# Impact of Read Disturb on Multilevel RRAM based Inference Engine: Experiments and Model Prediction

Wonbo Shim<sup>1</sup>, Yandong Luo<sup>1</sup>, Jae-sun Seo<sup>2</sup> and Shimeng Yu<sup>1</sup>

<sup>1</sup>School of Electrical and Computer Engineering, Georgia Institute of Technology, Atlanta, USA

<sup>2</sup>School of Electrical, Computer and Energy Engineering, Arizona State University, Tempe, USA

E-mail: shimeng.yu@ece.gatech.edu

**Abstract**—Different from the multilevel cell (MLC) memory where the crossover between tail bits matters, any drift of the conductance of the synaptic device induced by read disturb may aggregate, as the analog current is summed up along the column. In this work, we experimentally measured the conductance drift on 2-bit HfO<sub>2</sub> RRAM array based on 1-transistor-1-resistor (1T1R) test vehicle. The drift behavior of different states is modeled by vertical and lateral filament growth and saturation. The device model is incorporated into a VGG-like convolutional neural network algorithm for CIFAR-10 dataset. Read voltage should be minimized to 0.3V or below to maintain the inference accuracy.

**Index Terms**-- Multilevel RRAM, read disturb, neural network inference, in-memory computing.

## I. INTRODUCTION

In-memory computing is a promising paradigm that can overcome the challenge of the excessive data transfer in deep neural network (DNN). The multiply-and-accumulate (MAC) operation is embedded in memory itself by the analog weighted current summation along the column. Several emerging memories such as RRAM [1]-[6] and PCRAM [7]-[8], as well as mainstream memories such as SRAM [9] and FLASH [10]-[12] have been investigated for in-memory computing applications. Among them, emerging memories have been proposed as a strong candidate to implement in-memory computing in edge devices because of the non-volatility and logic compatibility. Up to 1Mb binary RRAM macro has been modified to support inference operation of DNN [13].
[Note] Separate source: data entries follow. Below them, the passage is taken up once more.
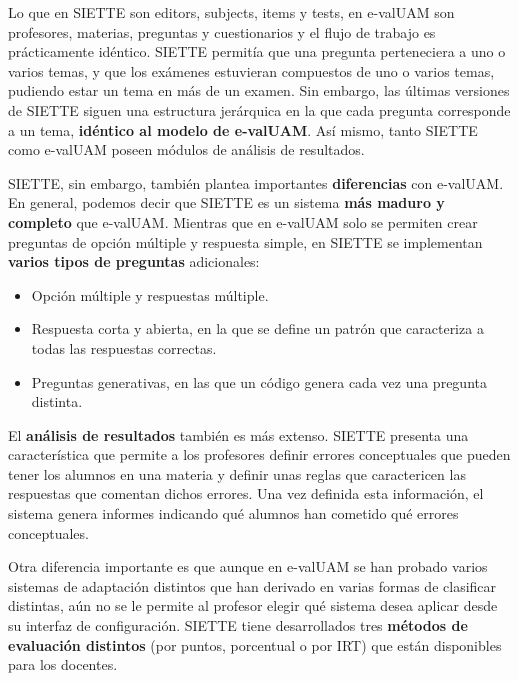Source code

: Lo que en SIETTE son editors, subjects, items y tests, en e-valUAM son profesores, materias, preguntas y cuestionarios y el flujo de trabajo es prácticamente idéntico. SIETTE permitía que una pregunta perteneciera a uno o varios temas, y que los exámenes estuvieran compuestos de uno o varios temas, pudiendo estar un tema en más de un examen\cite{Conejo04}. Sin embargo, las últimas versiones de SIETTE siguen una estructura jerárquica en la que cada pregunta corresponde a un tema, \textbf{idéntico al modelo de e-valUAM}. Así mismo, tanto SIETTE como e-valUAM poseen módulos de análisis de resultados. 

SIETTE, sin embargo, también plantea importantes \textbf{diferencias} con e-valUAM. En general, podemos decir que SIETTE es un sistema \textbf{más maduro y completo} que e-valUAM. Mientras que en e-valUAM solo se permiten crear preguntas de opción múltiple y respuesta simple, en SIETTE se implementan \textbf{varios tipos de preguntas} adicionales:

\begin{itemize}
	\item Opción múltiple y respuestas múltiple.
	\item Respuesta corta y abierta, en la que se define un patrón que caracteriza a todas las respuestas correctas.
	\item Preguntas generativas, en las que un código genera cada vez una pregunta distinta.
\end{itemize}

El \textbf{análisis de resultados} también es más extenso. SIETTE presenta una característica que permite a los profesores definir errores conceptuales que pueden tener los alumnos en una materia y definir unas reglas que caractericen las respuestas que comentan dichos errores. Una vez definida esta información, el sistema genera informes indicando qué alumnos han cometido qué errores conceptuales.

Otra diferencia importante es que aunque en e-valUAM se han probado varios sistemas de adaptación distintos que han derivado en varias formas de clasificar distintas, aún no se le permite al profesor elegir qué sistema desea aplicar desde su interfaz de configuración. SIETTE tiene desarrollados tres \textbf{métodos de evaluación distintos} (por puntos, porcentual o por \acrshort{IRT}) que están disponibles para los docentes.

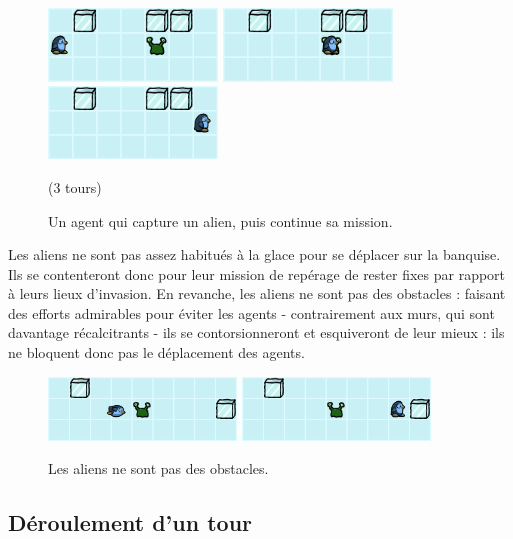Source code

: \begin{figure}[!h]
    \centering
    \includegraphics[width=4.5cm]{img/alien_capture1}
    \includegraphics[width=4.5cm]{img/alien_capture2}
    \includegraphics[width=4.5cm]{img/alien_capture3}
    \vspace{-0.3cm}
    \caption*{(3 tours)}
    \caption*{Un agent qui capture un alien, puis continue sa mission.}
\end{figure}

Les aliens ne sont pas assez habitués à la glace pour se déplacer sur
la banquise. Ils se contenteront donc pour leur mission de repérage de
rester fixes par rapport à leurs lieux d'invasion. En revanche, les
aliens ne sont pas des obstacles : faisant des efforts admirables pour
éviter les agents - contrairement aux murs, qui sont davantage
récalcitrants - ils se contorsionneront et esquiveront de leur mieux :
ils ne bloquent donc pas le déplacement des agents.

\begin{figure}[!h]
    \centering
    \includegraphics[width=5cm]{img/alien_not_obstacle1}
    \hspace{0.5cm}
    \includegraphics[width=5cm]{img/alien_not_obstacle2}
    \caption*{Les aliens ne sont pas des obstacles.}
\end{figure}

\newpage
\subsection{Déroulement d'un tour}\label{duxe9roulement-dun-tour}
Multilevel RRAM [14]-[15] can achieve higher density and larger MAC throughput. However, the reliability effects of multilevel RRAM needs to be revisited. It is unlike the MLC memory application, where the error bit is determined by the crossover of the tail bits between adjacent levels that can be corrected by error correction code (ECC). Here any drift of the RRAM conductance may aggregate as inaccurate weighted sum value when read-out from the column in the analog manner, which may adversely impact the inference accuracy. Prior work [16]-[17] have investigated the endurance and the data retention at elevated temperature of multilevel RRAM devices for in-memory computing. The read disturb effect is not well explored, and the prior analysis of the neural network is based on a simple multilayer perceptron (MLP) for MNIST dataset.
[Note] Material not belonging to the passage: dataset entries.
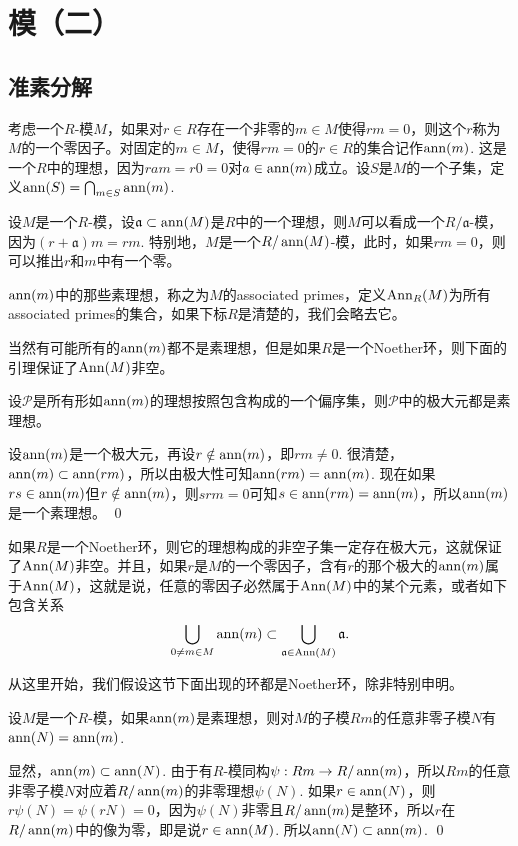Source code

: \chapter{模（二）}

\section{准素分解}

\para 考虑一个$R$-模$M$，如果对$r\in R$存在一个非零的$m\in M$使得$rm=0$，则这个$r$称为$M$的一个零因子。对固定的$m\in M$，使得$rm=0$的$r\in R$的集合记作$\operatorname{ann}(m)$. 这是一个$R$中的理想，因为$ram=r0=0$对$a\in \operatorname{ann}(m)$成立。设$S$是$M$的一个子集，定义$\operatorname{ann}(S)=\bigcap_{m\in S}\operatorname{ann}(m)$.

设$M$是一个$R$-模，设$\mathfrak{a}\subset \operatorname{ann}(M)$是$R$中的一个理想，则$M$可以看成一个$R/\mathfrak{a}$-模，因为$(r+\mathfrak{a})m=rm$. 特别地，$M$是一个$R/\operatorname{ann}(M)$-模，此时，如果$rm=0$，则可以推出$r$和$m$中有一个零。

\para $\operatorname{ann}(m)$中的那些素理想，称之为$M$的associated primes，定义$\operatorname{Ann}_R(M)$为所有associated primes的集合，如果下标$R$是清楚的，我们会略去它。

当然有可能所有的$\operatorname{ann}(m)$都不是素理想，但是如果$R$是一个Noether环，则下面的引理保证了$\operatorname{Ann}(M)$非空。

\lem 设$\mathcal{P}$是所有形如$\operatorname{ann}(m)$的理想按照包含构成的一个偏序集，则$\mathcal{P}$中的极大元都是素理想。

\proof
	设$\operatorname{ann}(m)$是一个极大元，再设$r\notin \operatorname{ann}(m)$，即$rm\neq 0$. 很清楚，$\operatorname{ann}(m)\subset \operatorname{ann}(rm)$，所以由极大性可知$\operatorname{ann}(rm)=\operatorname{ann}(m)$. 现在如果$rs\in \operatorname{ann}(m)$但$r\notin \operatorname{ann}(m)$，则$srm=0$可知$s\in \operatorname{ann}(rm)=\operatorname{ann}(m)$，所以$\operatorname{ann}(m)$是一个素理想。
\qed

如果$R$是一个Noether环，则它的理想构成的非空子集一定存在极大元，这就保证了$\operatorname{Ann}(M)$非空。并且，如果$r$是$M$的一个零因子，含有$r$的那个极大的$\operatorname{ann}(m)$属于$\operatorname{Ann}(M)$，这就是说，任意的零因子必然属于$\operatorname{Ann}(M)$中的某个元素，或者如下包含关系
\[
	\bigcup_{0\neq m\in M}\operatorname{ann}(m)\subset \bigcup_{\mathfrak{a}\in \operatorname{Ann}(M)}\mathfrak{a}. 
\]

从这里开始，我们假设这节下面出现的环都是Noether环，除非特别申明。

\lem 设$M$是一个$R$-模，如果$\operatorname{ann}(m)$是素理想，则对$M$的子模$Rm$的任意非零子模$N$有$\operatorname{ann}(N)=\operatorname{ann}(m)$.

\proof
	显然，$\operatorname{ann}(m)\subset \operatorname{ann}(N)$. 由于有$R$-模同构$\psi: Rm\to R/\operatorname{ann}(m)$，所以$Rm$的任意非零子模$N$对应着$R/\operatorname{ann}(m)$的非零理想$\psi(N)$. 如果$r\in \operatorname{ann}(N)$，则$r\psi(N)=\psi(rN)=0$，因为$\psi(N)$非零且$R/\operatorname{ann}(m)$是整环，所以$r$在$R/\operatorname{ann}(m)$中的像为零，即是说$r\in \operatorname{ann}(M)$. 所以$\operatorname{ann}(N)\subset \operatorname{ann}(m)$.
\qed

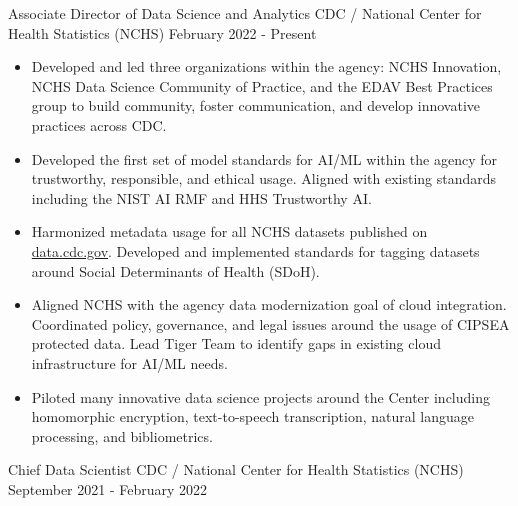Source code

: \documentclass[]{scrartcl}
\begin{document}
\begin{cleanCV}


  \vspace{-1em}

\WorkExperience
{}
{Associate Director of Data Science and Analytics}
{
  \newline CDC / National Center for Health Statistics (NCHS)
  \newline February 2022 - Present
}
{
  \vspace{-1.50em}
  \begin{itemize}

  \item Developed and led three organizations within the agency: NCHS Innovation, NCHS Data Science Community of Practice, and the EDAV Best Practices group to build community, foster communication, and develop innovative practices across CDC.
  \item Developed the first set of model standards for AI/ML within the agency for trustworthy, responsible, and ethical usage. Aligned with existing standards including the NIST AI RMF and HHS Trustworthy AI.
  \item Harmonized metadata usage for all NCHS datasets published on \href{https://data.cdc.gov/browse?category=NCHS}{data.cdc.gov}. Developed and implemented standards for tagging datasets around Social Determinants of Health (SDoH).
  \item Aligned NCHS with the agency data modernization goal of cloud integration. Coordinated policy, governance, and legal issues around the usage of CIPSEA protected data. Lead Tiger Team to identify gaps in existing cloud infrastructure for AI/ML needs.
    \item Piloted many innovative data science projects around the Center including homomorphic encryption, text-to-speech transcription, natural language processing, and bibliometrics.

  \end{itemize}
}

    
  \WorkExperience
{}
{Chief Data Scientist}
{
  \newline CDC / National Center for Health Statistics (NCHS)
  \newline September 2021 - February 2022
}
{
  \vspace{-1.5em}
  \begin{itemize}


\end{itemize}}
\end{cleanCV}
\end{document}
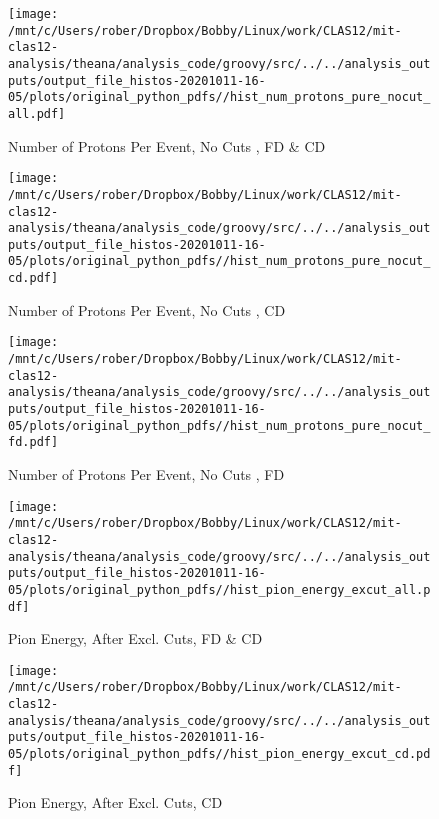 \documentclass{article}
\begin{document}
\begin{landscape}
    \begin{figure}[h]
        \centering

        \texttt{[image: /mnt/c/Users/rober/Dropbox/Bobby/Linux/work/CLAS12/mit-clas12-analysis/theana/analysis\_code/groovy/src/../../analysis\_outputs/output\_file\_histos-20201011-16-05/plots/original\_python\_pdfs//hist\_num\_protons\_pure\_nocut\_all.pdf]}
        \captionsetup{textformat=empty,labelformat=blank}
        \caption{Number of Protons Per Event, No Cuts , FD \& CD}
    \end{figure}
    \clearpage
    
    \begin{figure}[h]
        \centering

        \texttt{[image: /mnt/c/Users/rober/Dropbox/Bobby/Linux/work/CLAS12/mit-clas12-analysis/theana/analysis\_code/groovy/src/../../analysis\_outputs/output\_file\_histos-20201011-16-05/plots/original\_python\_pdfs//hist\_num\_protons\_pure\_nocut\_cd.pdf]}
        \captionsetup{textformat=empty,labelformat=blank}
        \caption{Number of Protons Per Event, No Cuts , CD}
    \end{figure}
    \clearpage
    
    \begin{figure}[h]
        \centering

        \texttt{[image: /mnt/c/Users/rober/Dropbox/Bobby/Linux/work/CLAS12/mit-clas12-analysis/theana/analysis\_code/groovy/src/../../analysis\_outputs/output\_file\_histos-20201011-16-05/plots/original\_python\_pdfs//hist\_num\_protons\_pure\_nocut\_fd.pdf]}
        \captionsetup{textformat=empty,labelformat=blank}
        \caption{Number of Protons Per Event, No Cuts , FD}
    \end{figure}
    \clearpage
    
    \begin{figure}[h]
        \centering

        \texttt{[image: /mnt/c/Users/rober/Dropbox/Bobby/Linux/work/CLAS12/mit-clas12-analysis/theana/analysis\_code/groovy/src/../../analysis\_outputs/output\_file\_histos-20201011-16-05/plots/original\_python\_pdfs//hist\_pion\_energy\_excut\_all.pdf]}
        \captionsetup{textformat=empty,labelformat=blank}
        \caption{Pion Energy, After Excl. Cuts, FD \& CD}
    \end{figure}
    \clearpage
    
    \begin{figure}[h]
        \centering

        \texttt{[image: /mnt/c/Users/rober/Dropbox/Bobby/Linux/work/CLAS12/mit-clas12-analysis/theana/analysis\_code/groovy/src/../../analysis\_outputs/output\_file\_histos-20201011-16-05/plots/original\_python\_pdfs//hist\_pion\_energy\_excut\_cd.pdf]}
        \captionsetup{textformat=empty,labelformat=blank}
        \caption{Pion Energy, After Excl. Cuts, CD}
    \end{figure}
    \clearpage
    

\end{landscape}
\end{document}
This work is supported by NSF-CCF-1903951, ASCENT, one of the SRC/DARPA JUMP Centers and the NSF/SRC E2CDA program.

Compared to the conventional memory applications, the hardware for inference requires more read disturb immunity. This paper is thus focusing on the read disturb analysis and the inference accuracy degradation for a deeper neural network.
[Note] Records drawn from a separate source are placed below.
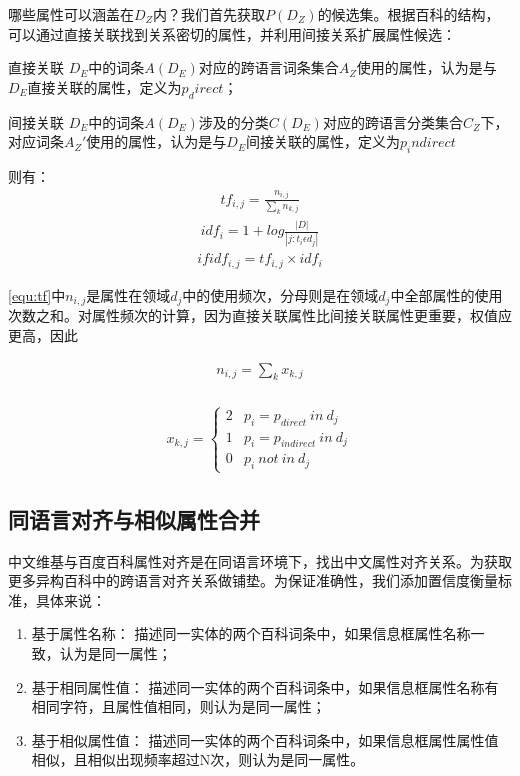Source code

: 哪些属性可以涵盖在$D_Z$内？我们首先获取$P(D_Z)$的候选集。根据百科的结构，可以通过直接关联找到关系密切的属性，并利用间接关系扩展属性候选：

{\heiti 直接关联} $D_E$中的词条$A(D_E)$对应的跨语言词条集合$A_Z$使用的属性，认为是与$D_E$直接关联的属性，定义为$p_direct$；

{\heiti 间接关联} $D_E$中的词条$A(D_E)$涉及的分类$C(D_E)$对应的跨语言分类集合$C_Z$下，对应词条$A_Z'$使用的属性，认为是与$D_E$间接关联的属性，定义为$p_indirect$

则有：
\begin{align}
\label{equ:tf}
tf_{i,j}=\frac{n_{i,j}}{\sum_{k}{n_{k,j}}}
\end{align}
\begin{align}
\label{equ:idf}
idf_{i}=1+log\frac{\left | D \right |}{\left | j:t_i  \epsilon d_j \right |}
\end{align}
\begin{align}
\label{equ:tfidf}
ifidf_{i,j}=tf_{i,j}\times idf_{i}
\end{align}

\ref{equ:tf}中$n_{i,j}$是属性在领域$d_{j}$中的使用频次，分母则是在领域$d_{j}$中全部属性的使用次数之和。对属性频次的计算，因为直接关联属性比间接关联属性更重要，权值应更高，因此

\begin{align}
n_{i,j} = {\sum_{k}{x_{k,j}}}\\
\end{align}

\begin{align}
x_{k,j} =
\left\{\begin{matrix}
2 & p_i = p_{direct} \ in \ d_j\\
1 & p_i = p_{indirect} \ in \ d_j\\
0 & p_i \ not \ in \ d_j
\end{matrix}\right.
\end{align}

\subsection{同语言对齐与相似属性合并}
\label{sec:similar-property}

{\heiti 中文维基与百度百科属性对齐}是在同语言环境下，找出中文属性对齐关系。为获取更多异构百科中的跨语言对齐关系做铺垫。为保证准确性，我们添加置信度衡量标准，具体来说：

\begin{enumerate}[1)]
\item {\heiti 基于属性名称：}   描述同一实体的两个百科词条中，如果信息框属性名称一致，认为是同一属性；
\item {\heiti 基于相同属性值：} 描述同一实体的两个百科词条中，如果信息框属性名称有相同字符，且属性值相同，则认为是同一属性；
\item {\heiti 基于相似属性值：} 描述同一实体的两个百科词条中，如果信息框属性属性值相似，且相似出现频率超过N次，则认为是同一属性。
\end{enumerate}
In this work, we tested the Winbond's HfO<sub>2</sub> based 1T1R array fabricated at 90nm [18]. A 64kb test vehicle was used for statistical measurement using NI's PXIe system. The 2-bit RRAM resistance change is measured as a function of the read voltage and the stress time or equivalent number of read cycles. The drift behavior is modeled and incorporated in a VGG-8 network [19] simulation for a more complex CIFAR-10 dataset.

## II. READ DISTURB MEASUREMENT AND MODELING

Fig. 1 shows the die photo of the 256×256 1T1R HfO<sub>2</sub> RRAM test chip. Fig. 2 shows the cumulative probability distribution of 4 states. Conductance of each state is controlled by V<sub>G</sub> at SET operation to limit the SET current. For inference operation, the weight is proportional to the conductance, thus we designed 4 states where state 1 is the high resistance state (HRS), and state 2/3/4 is linearly spaced in conductance in the low resistance state (LRS) regime. No write-verify is employed here to tighten the distribution here. Ideally the write-verify protocol is required for programming the conductance to the exact level needed for in-memory computing as demonstrated in our prior work [20].

Fig. 3 shows the resistance change model in (a) state 1 and (b) state 2/3/4. The resistance change of state 1 is explained by the vertical filament growth, where the tunneling gap decay rate ( $dg/dt$ ) is exponential to bitline (BL) voltage under the read stress. Due to the positive feedback mechanism [21], it induces



Figure 1. Die photo of the measured 64kb HfO<sub>2</sub> based 1T1R RRAM chip. The stress testing was done by using PGU and SMU units of the NI's PXIe system.



Figure 2. Cumulative distribution function of initial conductance of 2-bit RRAM. State 2/3/4 was achieved with different SET bias conditions.



Figure 3. Filament growth mechanism of (a) state 1 (b) state 2/3/4 during the read stress. Vertical filament growth (gap decrease) induces abrupt resistance change in state 1, while lateral growth induces gradual resistance decrease at other states.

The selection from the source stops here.